College of Chemistry and Chemical Engineering, Shanghai University of Engineering Science, Shanghai 201620, China.
Department of Pharmaceutical Sciences, University of North Texas System College of Pharmacy, University of North Texas Health Science Center, Fort Worth, TX 76107, USA.
Curr Opin Struct Biol. 2020 Jun;62:166-174. doi: 10.1016/j.sbi.2020.01.013. Epub 2020 Feb 18.

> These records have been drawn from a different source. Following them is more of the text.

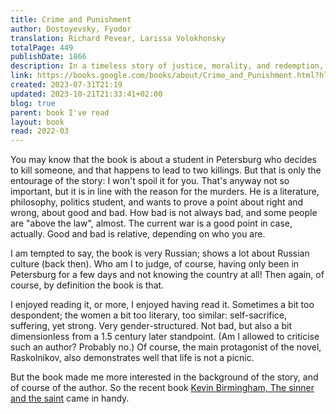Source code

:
 ```yaml
---  
title: Crime and Punishment  
author: Dostoyevsky, Fyodor  
translation: Richard Pevear, Larissa Volokhonsky  
totalPage: 449  
publishDate: 1866  
description: In a timeless story of justice, morality, and redemption, an impoverished Russian student murders a miserly landlady, a crime that has severe repercussions on his life and his family as he battles his conscience.  
link: https://books.google.com/books/about/Crime_and_Punishment.html?hl=&id=nVGKDgAAQBAJ  
created: 2023-07-31T21:19  
updated: 2023-10-21T21:33:41+02:00  
blog: true  
parent: book I've read  
layout: book  
read: 2022-03  
---  
```

  
You may know that the book is about a student in Petersburg who decides to kill someone, and that happens to lead to two killings. But that is only the entourage of the story: I won't spoil it for you. That's anyway not so important, but it is in line with the reason for the murders. He is a literature, philosophy, politics student, and wants to prove a point about right and wrong, about good and bad. How bad is not always bad, and some people are "above the law", almost. The current war is a good point in case, actually. Good and bad is relative, depending on who you are.    
  
I am tempted to say, the book is very Russian; shows a lot about Russian culture (back then). Who am I to judge, of course, having only been in Petersburg for a few days and not knowing the country at all! Then again, of course, by definition the book is that.    
  
I enjoyed reading it, or more, I enjoyed having read it. Sometimes a bit too despondent; the women a bit too literary, too similar: self-sacrifice, suffering, yet strong. Very gender-structured. Not bad, but also a bit dimensionless from a 1.5 century later standpoint. (Am I allowed to criticise such an author? Probably no.) Of course, the main protagonist of the novel, Raskolnikov, also demonstrates well that life is not a picnic.    
  
But the book made me more interested in the background of the story, and of course of the author.  So the recent book [Kevin Birmingham, The sinner and the saint](./Kevin%20Birmingham,%20The%20sinner%20and%20the%20saint.md) came in handy.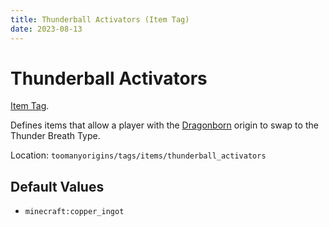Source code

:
 ```yaml
---
title: Thunderball Activators (Item Tag)
date: 2023-08-13
---
```

# Thunderball Activators

[Item Tag](../tags.md).

Defines items that allow a player with the [Dragonborn](../../origins/toomanyorigins/dragonborn.md) origin to swap to the Thunder Breath Type.

Location: `toomanyorigins/tags/items/thunderball_activators`

## Default Values
- `minecraft:copper_ingot`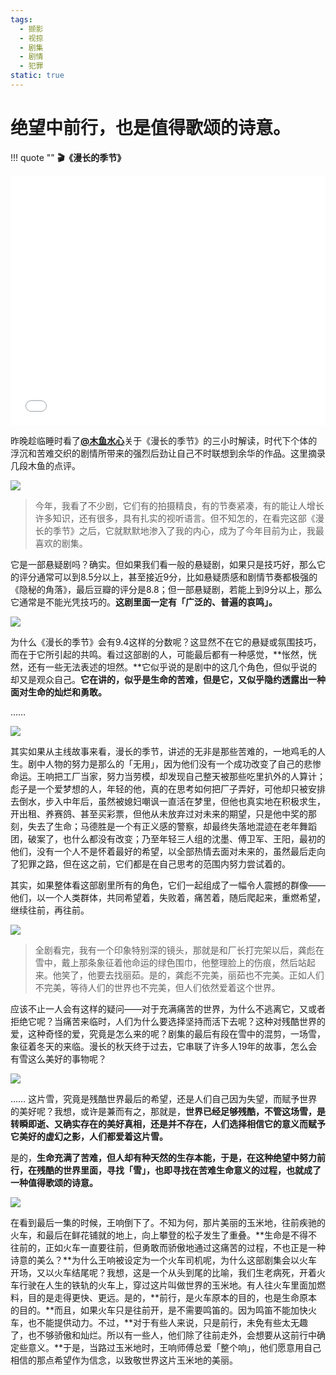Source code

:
 ```yaml
---
tags:
  - 撷影
  - 视掠
  - 剧集
  - 剧情
  - 犯罪
static: true
---
```


# 绝望中前行，也是值得歌颂的诗意。

!!! quote ""
    **🎬《漫长的季节》**

<p><iframe src="//player.bilibili.com/player.html?aid=443609142&amp;cid=1126380517&amp;page=1" frameborder="no" scrolling="no" width="100%" height="400"></iframe></p>

昨晚趁临睡时看了[**@木鱼水心**](https://www.bilibili.com/video/BV1mL411z7Kf)关于《漫长的季节》的三小时解读，时代下个体的浮沉和苦难交织的剧情所带来的强烈后劲让自己不时联想到余华的作品。这里摘录几段木鱼的点评。

<img src="https://s1.ax1x.com/2023/05/16/p9RSMsx.png" />

> 今年，我看了不少剧，它们有的拍摄精良，有的节奏紧凑，有的能让人增长许多知识，还有很多，具有扎实的视听语言。但不知怎的，在看完这部《漫长的季节》之后，它就默默地渗入了我的内心，成为了今年目前为止，我最喜欢的剧集。

它是一部悬疑剧吗？确实。但如果我们看一般的悬疑剧，如果只是技巧好，那么它的评分通常可以到8.5分以上，甚至接近9分，比如悬疑质感和剧情节奏都极强的《隐秘的角落》，最后豆瓣的评分是8.8；但一部悬疑剧，若能上到9分以上，那么它通常是不能光凭技巧的。**这剧里面一定有「广泛的、普遍的哀鸣」。**

<img src="https://s1.ax1x.com/2023/05/16/p9RSnzR.png" />

为什么《漫长的季节》会有9.4这样的分数呢？这显然不在它的悬疑或氛围技巧，而在于它所引起的共鸣。看过这部剧的人，可能最后都有一种感觉，**怅然，恍然，还有一些无法表述的坦然。**它似乎说的是剧中的这几个角色，但似乎说的却又是观众自己。**它在讲的，似乎是生命的苦难，但是它，又似乎隐约透露出一种面对生命的灿烂和勇敢。**

……

<img src="https://s1.ax1x.com/2023/05/16/p9RSeJJ.png" />

其实如果从主线故事来看，漫长的季节，讲述的无非是那些苦难的，一地鸡毛的人生。剧中人物的努力是那么的「无用」，因为他们没有一个成功改变了自己的悲惨命运。王响把工厂当家，努力当劳模，却发现自己整天被那些吃里扒外的人算计；彪子是一个爱梦想的人，年轻的他，真的在思考如何把厂子弄好，可他却只被安排去倒水，步入中年后，虽然被媳妇嘲讽一直活在梦里，但他也真实地在积极求生，开出租、养赛鸽、甚至买彩票，但他从未放弃过对未来的期望，只是他中奖的那刻，失去了生命；马德胜是一个有正义感的警察，却最终失落地混迹在老年舞蹈团，破案了，也什么都没有改变；乃至年轻三人组的沈墨、傅卫军、王阳，最初的他们，没有一个人不是怀着最好的希望，以全部热情去面对未来的，虽然最后走向了犯罪之路，但在这之前，它们都是在自己思考的范围内努力尝试着的。

其实，如果整体看这部剧里所有的角色，它们一起组成了一幅令人震撼的群像——他们，以一个人类群体，共同希望着，失败着，痛苦着，随后爬起来，重燃希望，继续往前，再往前。

<img src="https://s1.ax1x.com/2023/05/16/p9RSEoF.png" />

> 全剧看完，我有一个印象特别深的镜头，那就是和厂长打完架以后，龚彪在雪中，戴上那条象征着他命运的绿色围巾，他整理脸上的伤痕，然后站起来。他笑了，他要去找丽茹。是的，龚彪不完美，丽茹也不完美。正如人们不完美，等待人们的世界也不完美，但人们依然爱着这个世界。

应该不止一人会有这样的疑问——对于充满痛苦的世界，为什么不逃离它，又或者拒绝它呢？当痛苦来临时，人们为什么要选择坚持而活下去呢？这种对残酷世界的爱，这种奇怪的爱，究竟是怎么来的呢？剧集的最后有段在雪中的混剪，一场雪，象征着冬天的来临。漫长的秋天终于过去，它串联了许多人19年的故事，怎么会有雪这么美好的事物呢？

<img src="https://s1.ax1x.com/2023/05/16/p9RSmW9.png" />

…… 这片雪，究竟是残酷世界最后的希望，还是人们自己因为失望，而赋予世界的美好呢？我想，或许是兼而有之，那就是，**世界已经足够残酷，不管这场雪，是转瞬即逝、又确实存在的美好真相，还是并不存在，人们选择相信它的意义而赋予它美好的虚幻之影，人们都爱着这片雪。**

是的，**生命充满了苦难，但人却有种天然的生存本能，于是，在这种绝望中努力前行，在残酷的世界里面，寻找「雪」，也即寻找在苦难生命意义的过程，也就成了一种值得歌颂的诗意。**

<img src="https://s1.ax1x.com/2023/05/16/p9RSKQ1.png" />

在看到最后一集的时候，王响倒下了。不知为何，那片美丽的玉米地，往前疾驰的火车，和最后在鲜花铺就的地上，向上攀登的松子发生了重叠。**生命是不得不往前的，正如火车一直要往前，但勇敢而骄傲地通过这痛苦的过程，不也正是一种诗意的美么？**为什么王响被设定为一个火车司机呢，为什么这部剧集会以火车开场，又以火车结尾呢？我想，这是一个从头到尾的比喻，我们生老病死，开着火车行驶在人生的铁轨的火车上，穿过这片叫做世界的玉米地。有人往火车里面加燃料，目的是走得更快、更远。是的，**前行，是火车原本的目的，也是生命原本的目的。**而且，如果火车只是往前开，是不需要鸣笛的。因为鸣笛不能加快火车，也不能提供动力。不过，**对于有些人来说，只是前行，未免有些太无趣了，也不够骄傲和灿烂。所以有一些人，他们除了往前走外，会想要从这前行中确定些意义。**于是，当路过玉米地时，王响师傅总爱「整个响」，他们愿意用自己相信的那点希望作为信念，以致敬世界这片玉米地的美丽。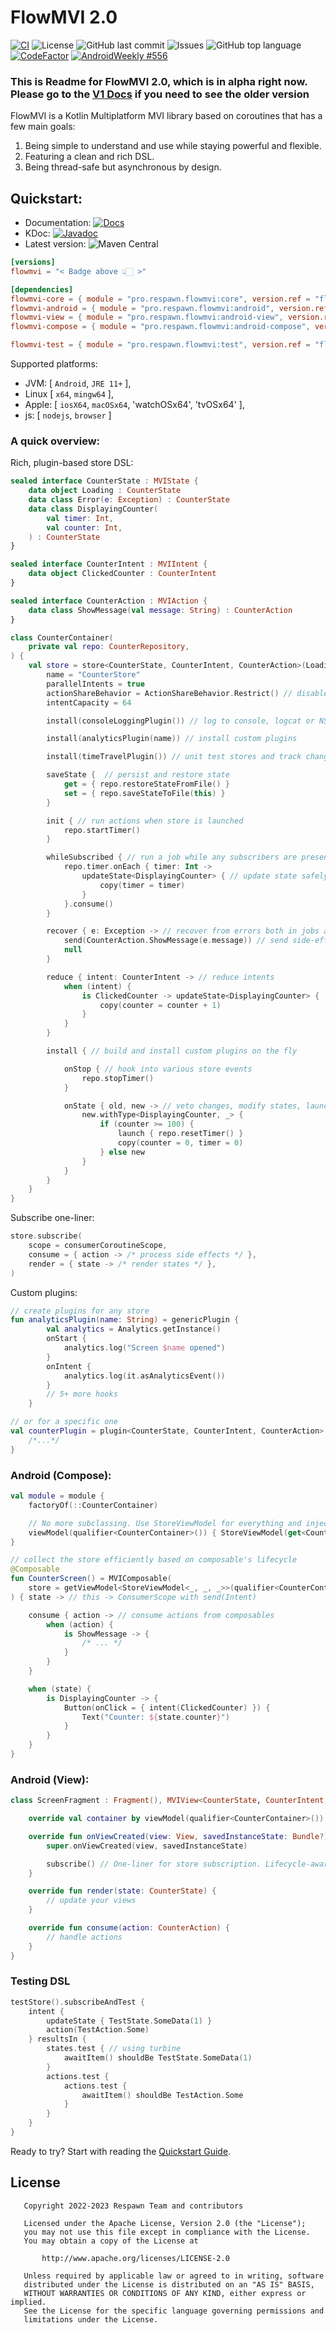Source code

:# FlowMVI 2.0

[![CI](https://github.com/respawn-app/FlowMVI/actions/workflows/ci.yml/badge.svg)](https://github.com/respawn-app/FlowMVI/actions/workflows/ci.yml)
![License](https://img.shields.io/github/license/respawn-app/flowMVI)
![GitHub last commit](https://img.shields.io/github/last-commit/respawn-app/FlowMVI)
![Issues](https://img.shields.io/github/issues/respawn-app/FlowMVI)
![GitHub top language](https://img.shields.io/github/languages/top/respawn-app/flowMVI)
[![CodeFactor](https://www.codefactor.io/repository/github/respawn-app/flowMVI/badge)](https://www.codefactor.io/repository/github/respawn-app/flowMVI)
[![AndroidWeekly #556](https://androidweekly.net/issues/issue-556/badge)](https://androidweekly.net/issues/issue-556/)

### This is Readme for FlowMVI 2.0, which is in alpha right now. Please go to the [V1 Docs](https://opensource.respawn.pro/FlowMVI/#/v1/) if you need to see the older version

FlowMVI is a Kotlin Multiplatform MVI library based on coroutines that has a few main goals:

1. Being simple to understand and use while staying powerful and flexible.
2. Featuring a clean and rich DSL.
3. Being thread-safe but asynchronous by design.

## Quickstart:

* Documentation:
  [![Docs](https://img.shields.io/website?down_color=red&down_message=Offline&label=Docs&up_color=green&up_message=Online&url=https%3A%2F%2Fopensource.respawn.pro%2FFlowMVI%2F%23%2F)](https://opensource.respawn.pro/FlowMVI/#/)
* KDoc:
  [![Javadoc](https://javadoc.io/badge2/pro.respawn.flowmvi/core/javadoc.svg)](https://opensource.respawn.pro/FlowMVI/javadocs)
* Latest version:
  ![Maven Central](https://img.shields.io/maven-central/v/pro.respawn.flowmvi/core?label=Maven%20Central)

```toml
[versions]
flowmvi = "< Badge above 👆🏻 >"

[dependencies]
flowmvi-core = { module = "pro.respawn.flowmvi:core", version.ref = "flowmvi" } # multiplatform
flowmvi-android = { module = "pro.respawn.flowmvi:android", version.ref = "flowmvi" } # common android
flowmvi-view = { module = "pro.respawn.flowmvi:android-view", version.ref = "flowmvi" } # view-based android
flowmvi-compose = { module = "pro.respawn.flowmvi:android-compose", version.ref = "flowmvi" }  # compose

flowmvi-test = { module = "pro.respawn.flowmvi:test", version.ref = "flowmvi" }  # test utils
```

Supported platforms:

* JVM: [ `Android`, `JRE 11+` ],
* Linux [ `x64`, `mingw64` ],
* Apple: [ `iosX64`, `macOSx64`, 'watchOSx64', 'tvOSx64' ],
* js: [ `nodejs`, `browser` ]

### A quick overview:

Rich, plugin-based store DSL:

```kotlin
sealed interface CounterState : MVIState {
    data object Loading : CounterState
    data class Error(e: Exception) : CounterState
    data class DisplayingCounter(
        val timer: Int,
        val counter: Int,
    ) : CounterState
}

sealed interface CounterIntent : MVIIntent {
    data object ClickedCounter : CounterIntent
}

sealed interface CounterAction : MVIAction {
    data class ShowMessage(val message: String) : CounterAction
}

class CounterContainer(
    private val repo: CounterRepository,
) {
    val store = store<CounterState, CounterIntent, CounterAction>(Loading) { // set initial state
        name = "CounterStore"
        parallelIntents = true
        actionShareBehavior = ActionShareBehavior.Restrict() // disable, share, distribute or consume side effects
        intentCapacity = 64

        install(consoleLoggingPlugin()) // log to console, logcat or NSLog

        install(analyticsPlugin(name)) // install custom plugins 

        install(timeTravelPlugin()) // unit test stores and track changes

        saveState {  // persist and restore state
            get = { repo.restoreStateFromFile() }
            set = { repo.saveStateToFile(this) }
        }

        init { // run actions when store is launched
            repo.startTimer()
        }

        whileSubscribed { // run a job while any subscribers are present
            repo.timer.onEach { timer: Int ->
                updateState<DisplayingCounter> { // update state safely between threads and filter by type
                    copy(timer = timer)
                }
            }.consume()
        }

        recover { e: Exception -> // recover from errors both in jobs and plugins
            send(CounterAction.ShowMessage(e.message)) // send side-effects
            null
        }

        reduce { intent: CounterIntent -> // reduce intents
            when (intent) {
                is ClickedCounter -> updateState<DisplayingCounter> {
                    copy(counter = counter + 1)
                }
            }
        }

        install { // build and install custom plugins on the fly

            onStop { // hook into various store events
                repo.stopTimer()
            }

            onState { old, new -> // veto changes, modify states, launch jobs, do literally anything
                new.withType<DisplayingCounter, _> {
                    if (counter >= 100) {
                        launch { repo.resetTimer() }
                        copy(counter = 0, timer = 0)
                    } else new
                }
            }
        }
    }
}
```

Subscribe one-liner:

```kotlin
store.subscribe(
    scope = consumerCoroutineScope,
    consume = { action -> /* process side effects */ },
    render = { state -> /* render states */ },
)
```

Custom plugins:

```kotlin
// create plugins for any store 
fun analyticsPlugin(name: String) = genericPlugin {
        val analytics = Analytics.getInstance()
        onStart {
            analytics.log("Screen $name opened")
        }
        onIntent {
            analytics.log(it.asAnalyticsEvent())
        }
        // 5+ more hooks
    }

// or for a specific one
val counterPlugin = plugin<CounterState, CounterIntent, CounterAction> {
    /*...*/
}
```

### Android (Compose):

```kotlin
val module = module {
    factoryOf(::CounterContainer)

    // No more subclassing. Use StoreViewModel for everything and inject containers or stores directly.
    viewModel(qualifier<CounterContainer>()) { StoreViewModel(get<CounterContainer>().store) }
}

// collect the store efficiently based on composable's lifecycle
@Composable
fun CounterScreen() = MVIComposable(
    store = getViewModel<StoreViewModel<_, _, _>>(qualifier<CounterContainer>()),
) { state -> // this -> ConsumerScope with send(Intent)  

    consume { action -> // consume actions from composables
        when (action) {
            is ShowMessage -> {
                /* ... */
            }
        }
    }

    when (state) {
        is DisplayingCounter -> {
            Button(onClick = { intent(ClickedCounter) }) {
                Text("Counter: ${state.counter}")
            }
        }
    }
}
```

### Android (View):

```kotlin
class ScreenFragment : Fragment(), MVIView<CounterState, CounterIntent, CounterAction> {

    override val container by viewModel(qualifier<CounterContainer>())

    override fun onViewCreated(view: View, savedInstanceState: Bundle?) {
        super.onViewCreated(view, savedInstanceState)

        subscribe() // One-liner for store subscription. Lifecycle-aware and efficient.
    }

    override fun render(state: CounterState) {
        // update your views
    }

    override fun consume(action: CounterAction) {
        // handle actions
    }
}
```

### Testing DSL

```kotlin
testStore().subscribeAndTest {
    intent {
        updateState { TestState.SomeData(1) }
        action(TestAction.Some)
    } resultsIn {
        states.test { // using turbine
            awaitItem() shouldBe TestState.SomeData(1)
        }
        actions.test {
            actions.test {
                awaitItem() shouldBe TestAction.Some
            }
        }
    }
}
```

Ready to try? Start with reading the [Quickstart Guide](https://opensource.respawn.pro/FlowMVI/#/quickstart).

## License

```
   Copyright 2022-2023 Respawn Team and contributors

   Licensed under the Apache License, Version 2.0 (the "License");
   you may not use this file except in compliance with the License.
   You may obtain a copy of the License at

       http://www.apache.org/licenses/LICENSE-2.0

   Unless required by applicable law or agreed to in writing, software
   distributed under the License is distributed on an "AS IS" BASIS,
   WITHOUT WARRANTIES OR CONDITIONS OF ANY KIND, either express or implied.
   See the License for the specific language governing permissions and
   limitations under the License.

```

The CRISPR-Cas9 system from Streptococcus pyogenes has been exploited as a programmable RNA-guided DNA-targeting and DNA-editing platform. This evolutionary tool enables diverse genetic manipulations with unprecedented precision and ease. Cas9 is an allosteric enzyme, which is allosterically regulated in conformational activation, target recognition, and DNA cleavage. Here, we outline the underlying allosteric control over the Cas9 complex assembly and targeting specificity. We further review the strategies for mitigating intrinsic Cas9 off-target effects through allosteric modulations and the advances in engineering controllable Cas9 systems that are responsive to external allosteric signals. Future development of highly specific, tunable CRISPR-Cas9 systems through allosteric modulations would greatly benefit applications that require both conditional control and high precision.
CRISPR-Cas9 系统源自酿脓链球菌,现已被开发为一种可编程的 RNA 引导的 DNA 靶向和 DNA 编辑平台。这一进化工具使各种基因操作具有前所未有的精确性和简易性。Cas9 是一种变构酶,在构象激活、靶标识别和 DNA 切割过程中受到变构调节。在这里,我们概述了 Cas9 复合物组装和靶向特异性的变构控制。我们进一步综述了通过变构调节减轻 Cas9 固有脱靶效应的策略,以及构建对外源变构信号有响应的可控 Cas9 系统的进展。通过变构调节开发高度特异性、可调谐的 CRISPR-Cas9 系统将极大地有益于需要条件控制和高精度的应用。